To Long’s credit, he never said he was innocent, just that he had five rocks. His reference to the number five was a stalling tactic intended to evoke a mystical fervor of anticipation among feeble-minded churchgoers who believe that numbers have some spooky hidden meaning. New Birth members actually believed that Long would provide a thorough explanation of the particular meaning of the number five as it related to him having sex with teens at some point in the future. “The ‘bishop’ got something up his sleeve, you just wait” they whispered. All magic men engage in games of confusion and distortion. The self-proclaimed bishop is no different.
So we waited and waited, only to find that the “bishop” didn’t have anything up his sleeve, but that he did have something in his pocket; millions in cash. And reportedly, Long’s loyal flock is totally fine with him coughing up 25 million in tithes to settle sex allegation charges as long as it means they get their fake bishop back.
Money changes outcomes. In this case, the outcome shapeshifted from Eddie Lee Long going to trial, and possibly jail, to going free. But think of the potential outcomes New Birth Missionary Baptist Church could’ve manifested had it invested the 25 million it paid in hush money to young entrepreneurs instead.
As it stands, most young black graduates are entering a workforce with few available jobs. This is a perfect opportunity to provide recent graduates with the intellectual space required to intensify their skills by coupling them with other young innovators and encouraging them to make pitches for funding. Other twenty something entrepreneurs are already in the innovation game. A little seed money is all they need.
A few facts:
• Angel investor Ron Conway recently noted that 17 and 18 year olds are the best entrepreneurs to invest in.
• Seed investment company Y Combinator invests an average of $18,000 in several tech start-ups each year.
• TechStars makes an average investment of $5,000 per founder, up to $15,000 (3 founders).
Imagine how many African-American led start-ups could’ve been financed with 25 million dollars?
There is no shortage of bright 17 and 18 year olds in the halls of Spelman and Morehouse, and since Long’s New Birth Missionary Baptist Church is in Atlanta, and many of his parishioners are shuttled to New Birth from their campus, it’s obvious that those young up-starts aren’t hard to find. They just aren’t valued. The African American community would much rather divest from their community so that their pastor can drive a Maybach than invest in their own young and talented innovators.
This scandal isn’t as much about Eddie Lee Long’s predatory sexual behavior as it is about the black hole into which black America funnels its collective wealth every Sunday. Whether we’re discussing Eddie L. Long or Creflo Dollar, the story is the same: a group of Negroes coming together to exchange millions of dollars for a fleeting prosperity pep talk. Listening to a man tell them what they already know, that they can be great; that they too, can succeed.

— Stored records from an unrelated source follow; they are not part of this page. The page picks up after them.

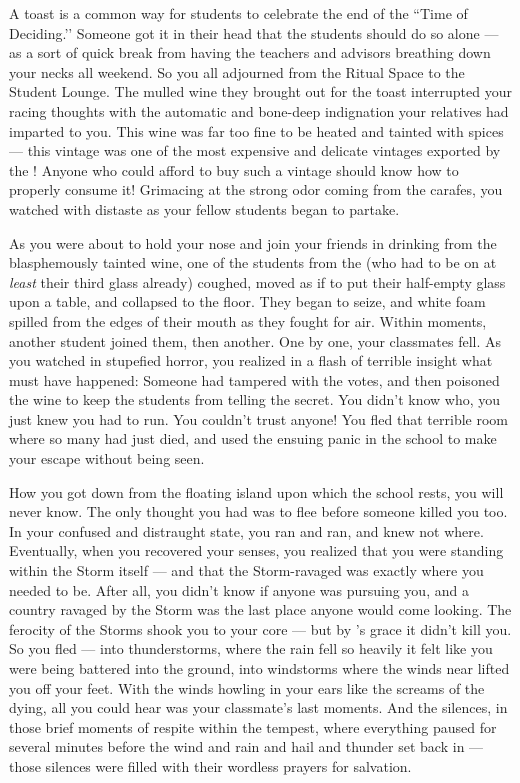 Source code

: \documentclass[char]{GL2020}
\begin{document}
A toast is a common way for students to celebrate the end of the ``Time of Deciding.’’ Someone got it in their head that the students should do so alone — as a sort of quick break from having the teachers and advisors breathing down your necks all weekend. So you all adjourned from the Ritual Space to the Student Lounge. The mulled wine they brought out for the toast interrupted your racing thoughts with the automatic and bone-deep indignation your \pFarm{} relatives had imparted to you. This wine was far too fine to be heated and tainted with spices — this vintage was one of the most expensive and delicate vintages exported by the \pFarm{}! Anyone who could afford to buy such a vintage should know how to properly consume it! Grimacing at the strong odor coming from the carafes, you watched with distaste as your fellow students began to partake.

As you were about to hold your nose and join your friends in drinking from the blasphemously tainted wine, one of the students from the \pFarm{} (who had to be on at \emph{least} their third glass already) coughed, moved as if to put their half-empty glass upon a table, and collapsed to the floor. They began to seize, and white foam spilled from the edges of their mouth as they fought for air. Within moments, another student joined them, then another. One by one, your classmates fell. As you watched in stupefied horror, you realized in a flash of terrible insight what must have happened: Someone had tampered with the votes, and then poisoned the wine to keep the students from telling the secret. You didn't know who, you just knew you had to run. You couldn't trust anyone! You fled that terrible room where so many had just died, and used the ensuing panic in the school to make your escape without being seen.

How you got down from the floating island upon which the school rests, you will never know. The only thought you had was to flee before someone killed you too. In your confused and distraught state, you ran and ran, and knew not where. Eventually, when you recovered your senses, you realized that you were standing within the Storm itself — and that the Storm-ravaged \pShip{} was exactly where you needed to be. After all, you didn't know if anyone was pursuing you, and a country ravaged by the Storm was the last place anyone would come looking. The ferocity of the Storms shook you to your core — but by \cFarmGod{\intro}'s grace it didn't kill you. So you fled — into thunderstorms, where the rain fell so heavily it felt like you were being battered into the ground, into windstorms where the winds near lifted you off your feet. With the winds howling in your ears like the screams of the dying, all you could hear was your classmate's last moments. And the silences, in those brief moments of respite within the tempest, where everything paused for several minutes before the wind and rain and hail and thunder set back in — those silences were filled with their wordless prayers for salvation.
\end{document}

Preaching prosperity only leads to real prosperity for the man in the pulpit, not the community as a whole. Until the African American community can grasp the true value of a dollar and invest that dollar with some expectation of a real return, the only tools we’ll have at our disposal with which to meet the 21st are “Bishop” Long’s five rocks.
But the caveman era is over. Evolution is happening. The universe will move on with or without us. The choice we face is whether we go with the flow of evolution – innovation – or hang back with the relics of blind hyperbolic religiosity. As always, the choice is yours.